Chase Manhattan has about a $90 million equity commitment to Nextel.

"The only negative about the Nextel deal is that the company has a little bit of a rocky history in the last few years," said a media lender.

But this lender said that investor Craig McCaw, who has a $300 million stake in Nextel, has helped recast the company's business plan and that his involvement carries a lot of weight in the banking community.

"He's done well in the past with these types of companies," the lender said of Mr. McCaw, "and has created a lot of good will among bankers."

Bankers said the Sprint Spectrum deal has built up some momentum, which could benefit Nextel. Market sources said Chase has lined up new commitments from several banks, including a $100 million underwriting from NationsBank Corp.

"The Sprint Spectrum deal has gathered some momentum, which is a positive for this deal," said a syndicated lender.

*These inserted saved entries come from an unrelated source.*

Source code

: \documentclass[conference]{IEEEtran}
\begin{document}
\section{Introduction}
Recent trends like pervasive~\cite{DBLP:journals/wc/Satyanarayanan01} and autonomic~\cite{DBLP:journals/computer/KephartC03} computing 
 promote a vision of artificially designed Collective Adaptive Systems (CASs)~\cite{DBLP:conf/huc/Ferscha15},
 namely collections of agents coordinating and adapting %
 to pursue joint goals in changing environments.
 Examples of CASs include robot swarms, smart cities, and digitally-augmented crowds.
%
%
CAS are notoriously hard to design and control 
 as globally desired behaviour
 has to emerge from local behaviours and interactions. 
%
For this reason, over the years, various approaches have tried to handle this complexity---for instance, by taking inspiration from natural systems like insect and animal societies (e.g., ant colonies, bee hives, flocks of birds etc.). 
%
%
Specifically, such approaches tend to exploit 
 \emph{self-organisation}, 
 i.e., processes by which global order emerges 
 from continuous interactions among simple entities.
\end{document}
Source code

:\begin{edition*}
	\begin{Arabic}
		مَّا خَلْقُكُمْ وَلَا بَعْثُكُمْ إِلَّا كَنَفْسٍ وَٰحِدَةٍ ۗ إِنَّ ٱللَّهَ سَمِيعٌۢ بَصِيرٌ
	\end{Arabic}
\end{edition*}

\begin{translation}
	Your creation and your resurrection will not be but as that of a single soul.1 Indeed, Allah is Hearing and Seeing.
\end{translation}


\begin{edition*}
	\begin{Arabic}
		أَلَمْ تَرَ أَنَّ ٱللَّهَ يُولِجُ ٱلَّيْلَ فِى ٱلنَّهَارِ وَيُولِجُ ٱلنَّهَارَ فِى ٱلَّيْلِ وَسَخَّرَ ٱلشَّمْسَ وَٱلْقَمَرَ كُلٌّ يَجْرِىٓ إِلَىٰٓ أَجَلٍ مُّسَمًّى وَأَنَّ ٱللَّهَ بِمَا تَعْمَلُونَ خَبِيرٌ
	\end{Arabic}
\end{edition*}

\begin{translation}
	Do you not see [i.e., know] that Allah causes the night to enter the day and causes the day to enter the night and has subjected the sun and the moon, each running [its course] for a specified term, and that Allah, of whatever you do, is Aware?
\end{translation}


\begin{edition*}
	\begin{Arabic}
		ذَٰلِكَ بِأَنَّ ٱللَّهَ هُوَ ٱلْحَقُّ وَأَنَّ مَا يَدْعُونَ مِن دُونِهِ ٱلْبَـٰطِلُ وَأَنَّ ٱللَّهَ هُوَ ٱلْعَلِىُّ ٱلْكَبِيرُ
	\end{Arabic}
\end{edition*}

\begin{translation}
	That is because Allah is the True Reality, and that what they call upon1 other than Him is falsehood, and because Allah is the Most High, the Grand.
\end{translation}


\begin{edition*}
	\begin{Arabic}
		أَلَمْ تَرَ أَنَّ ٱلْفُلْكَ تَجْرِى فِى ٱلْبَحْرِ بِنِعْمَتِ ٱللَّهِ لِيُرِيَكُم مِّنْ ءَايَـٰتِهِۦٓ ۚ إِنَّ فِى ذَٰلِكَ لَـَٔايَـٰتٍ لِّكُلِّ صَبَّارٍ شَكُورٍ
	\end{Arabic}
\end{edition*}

Separately, Merrill Lynch & Co., BankAmerica Corp., and NationsBank Corp. won the lead role in Kohlberg, Kravis & Roberts' winning bid for Spalding & Evenflo Cos.

The Cisneros brothers, owners of the Tampa-based sporting goods and infant product company, had requested bids by the middle of last week.

Market sources said at least 10 strategic and financial buyers were competing for Spalding, with several banks backing competing bidders.

The three banks are expected to lead a senior bank loan that could be as large as $700 million.

Merrill, the adviser to KKR, and NationsBank are also expected to play prominent roles in public bonds.